India’s capital city is a gateway to many destinations and the Taj Mahal is perhaps the most interesting day trip you can make from Delhi says Malaka Rodrigo  

“Why not visit the Taj Mahal?” suggested my Indian friend Kethan mentioning the world famous monument that is just a three to four hour drive from New Delhi. Kethan dialled the Delhi Tourism office to get me a seat on the next day’s round trip. It was over-booked but the officer finally agreed. I had to be there at the Delhi Tourism entrance sharp at 6, the next morning.I reached Delhi Tourism well ahead of time the next morning. The area which was deserted the previous night had transformed into Delhi’s flower market. Vividly coloured flower baskets were everywhere. Roses, carnations, and marigolds were sold to buyers loudly bargaining like we do in a fish market.


Inhaling the fragrance of the fresh flowers, I boarded the vehicle arranged for the tour. It was a multi-cultural crowd- two Irish girls, a Chinese, a Japanese and a tourist from Britain. A Canadian girl had just phoned the driver saying she was lost in the town. She arrived 45 minutes late and the driver took off at an accelerated speed to make up for the lost time.

Taj Mahal - Through an arch

It was about a 200 kilometre journey from New Delhi to Agra and we had to cross the border of Uttar Pradesh state. Vehicles have to get clearance when crossing the borders of Indian states so there was a queue. There were gypsies with monkeys who flocked around the waiting vehicles like vultures begging for money. Our driver warned us to keep the shutters closed.

Getting breakfast on the way, we reached Agra around 11 a.m. To avoid damage to the white marble of the Taj Mahal through air pollution, fuel-driven vehicles are not allowed close by. We got down and boarded a battery-driven mini bus to reach the southern gates of the Taj Mahal. There are also camel carts available for the tourist who wants a different experience.

The entrance ticket which is only Rs.20 for an Indian is Rs.750 for a foreign tourist. Visitors from the SAARC region however get the tickets for a concessionary rate, so check the prices at the counter before you buy them and present your passport.

After the security checks, we were allowed to go through the Taj Mahal’s Southern Gate. A special pair of disposable socks was also given to cover our shoes to avoid harmful dust on the World Heritage monument.

Through a few more passages and arches, we proceeded amidst a slight drizzle, carried along with the crowd. The Taj Mahal first appeared before us through the end of these passages and it was really fascinating to be in front of one of the most beautiful buildings of the world. But the real beauty and wonder of the Taj Mahal could only be seen at close proximity. Built of white marbles, the artwork is all done using stone. At a distance the differently coloured designs on the arches seem painted, but they are in fact made by embedding coloured small pieces of stone into the structure. No wonder it had taken 22 years to build. For me the real wonder of Taj Mahal lies in this artwork which showcases the patience and craftsmanship of the Mughals.

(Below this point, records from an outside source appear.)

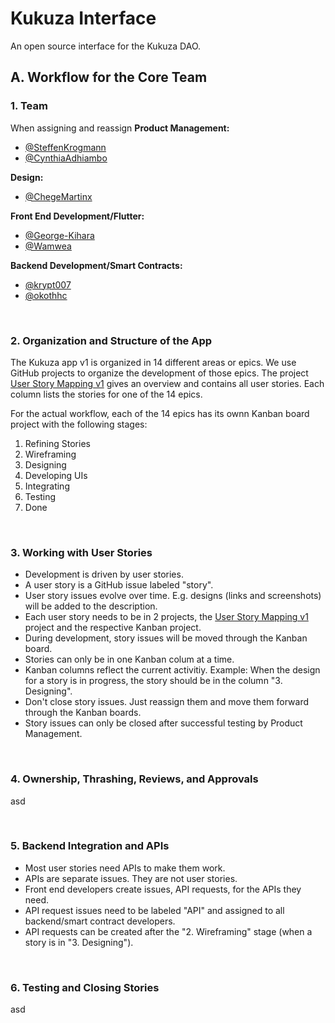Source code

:# Kukuza Interface
An open source interface for the Kukuza DAO.

## A. Workflow for the Core Team

### 1. Team
When assigning and reassign
**Product Management:**
- [@SteffenKrogmann](https://github.com/SteffenKrogmann)
- [@CynthiaAdhiambo](https://github.com/CynthiaAdhiambo)

**Design:**
- [@ChegeMartinx](https://github.com/ChegeMartinx)

**Front End Development/Flutter:**
- [@George-Kihara](https://github.com/George-Kihara)
- [@Wamwea](https://github.com/Wamwea)

**Backend Development/Smart Contracts:**
- [@krypt007](https://github.com/krypt007)
- [@okothhc](https://github.com/okothhc)

<br/>

### 2. Organization and Structure of the App
The Kukuza app v1 is organized in 14 different areas or epics. We use GitHub projects to organize the development of those epics. 
The project [User Story Mapping v1](https://github.com/Kukuza/kukuza-interface/projects/1) gives an overview and contains all user stories. Each column lists the stories for one of the 14 epics.

For the actual workflow, each of the 14 epics has its ownn Kanban board project with the following stages:
1. Refining Stories
2. Wireframing
3. Designing
4. Developing UIs
5. Integrating
6. Testing
7. Done

<br/>

### 3. Working with User Stories
- Development is driven by user stories.
- A user story is a GitHub issue labeled "story".
- User story issues evolve over time. E.g. designs (links and screenshots) will be added to the description.
- Each user story needs to be in 2 projects, the [User Story Mapping v1](https://github.com/Kukuza/kukuza-interface/projects/1) project and the respective Kanban project.
- During development, story issues will be moved through the Kanban board.
- Stories can only be in one Kanban colum at a time.
- Kanban columns reflect the current activitiy. Example: When the design for a story is in progress, the story should be in the column "3. Designing".
- Don't close story issues. Just reassign them and move them forward through the Kanban boards.
- Story issues can only be closed after successful testing by Product Management.

<br/>

### 4. Ownership, Thrashing, Reviews, and Approvals
asd

<br/>

### 5. Backend Integration and APIs
- Most user stories need APIs to make them work.
- APIs are separate issues. They are not user stories. 
- Front end developers create issues, API requests, for the APIs they need. 
- API request issues need to be labeled "API" and assigned to all backend/smart contract developers.
- API requests can be created after the "2. Wireframing" stage (when a story is in "3. Designing"). 

<br/>

### 6. Testing and Closing Stories
asd
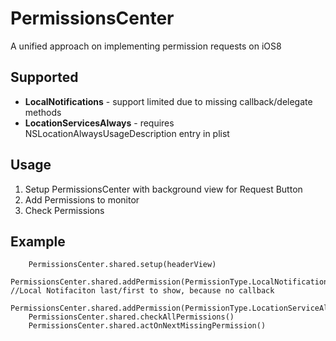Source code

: PermissionsCenter
=================

A unified approach on implementing permission requests on iOS8

## Supported

* **LocalNotifications** - support limited due to missing callback/delegate methods
* **LocationServicesAlways** - requires NSLocationAlwaysUsageDescription entry in plist

## Usage

1. Setup PermissionsCenter with background view for Request Button
2. Add Permissions to monitor
3. Check Permissions

## Example

        PermissionsCenter.shared.setup(headerView)
        PermissionsCenter.shared.addPermission(PermissionType.LocalNotifications) //Local Notifaciton last/first to show, because no callback
        PermissionsCenter.shared.addPermission(PermissionType.LocationServiceAlways)
        PermissionsCenter.shared.checkAllPermissions()
        PermissionsCenter.shared.actOnNextMissingPermission()
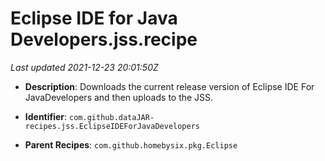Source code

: # Eclipse IDE for Java Developers.jss.recipe

_Last updated 2021-12-23 20:01:50Z_

- **Description**: Downloads the current release version of Eclipse IDE For JavaDevelopers and then uploads to the JSS.

- **Identifier**: `com.github.dataJAR-recipes.jss.EclipseIDEForJavaDevelopers`

- **Parent Recipes**: `com.github.homebysix.pkg.Eclipse`

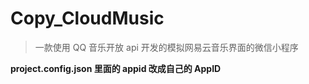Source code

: <!--
 * @Descripttion:
 * @Author: Crish<714415473@qq.com>
 * @Date: 2020-03-30 14:38:08
 * @LastEditors: Crish<714415473@qq.com>
 * @LastEditTime: 2020-03-30 14:54:16
 -->

# Copy_CloudMusic

> 一款使用 QQ 音乐开放 api 开发的模拟网易云音乐界面的微信小程序

**project.config.json 里面的 appid 改成自己的 AppID**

Intricate work on tiles at the Taj Mahal

The Taj Mahal was constructed using materials from all over India and Asia and the labour of over 1,000 elephants as per ancient records. In all, 28 types of precious and semi-precious stones were inlaid into the white marble. The translucent white marble was brought from Makrana, Rajasthan, the jasper from Punjab, jade and crystal from China, turquoise was from Tibet and the lapis lazuli from Afghanistan, carnelian from Arabia while the sapphires were got down from Sri Lanka. I felt proud that our precious stones too become part of this masterpiece.

The seventh wonder of the world, Taj Mahal is also stands as a symbol of love. The story is famous- how the fifth Mughal emperor Shah Jahan built this monument in memory of his beautiful wife Mumtaz Mahal who died at the birth of their 14th child. The grief-stricken emperor ordered the construction of the Taj Mahal in 1632, one year after her death. Mumtaz’s body was buried in the centre of the building and later emperor Shah Jahan in the next building.

Tourists are allowed to visit the inner chambers of this tomb where the lovers rest today. Our tour guide explained a tradition that wishes made in front of these tombs of the Taj Mahal lovers come true. If you visit the Taj Mahal, be mindful of the ‘No photographs” signs to avoid arguments with security guards.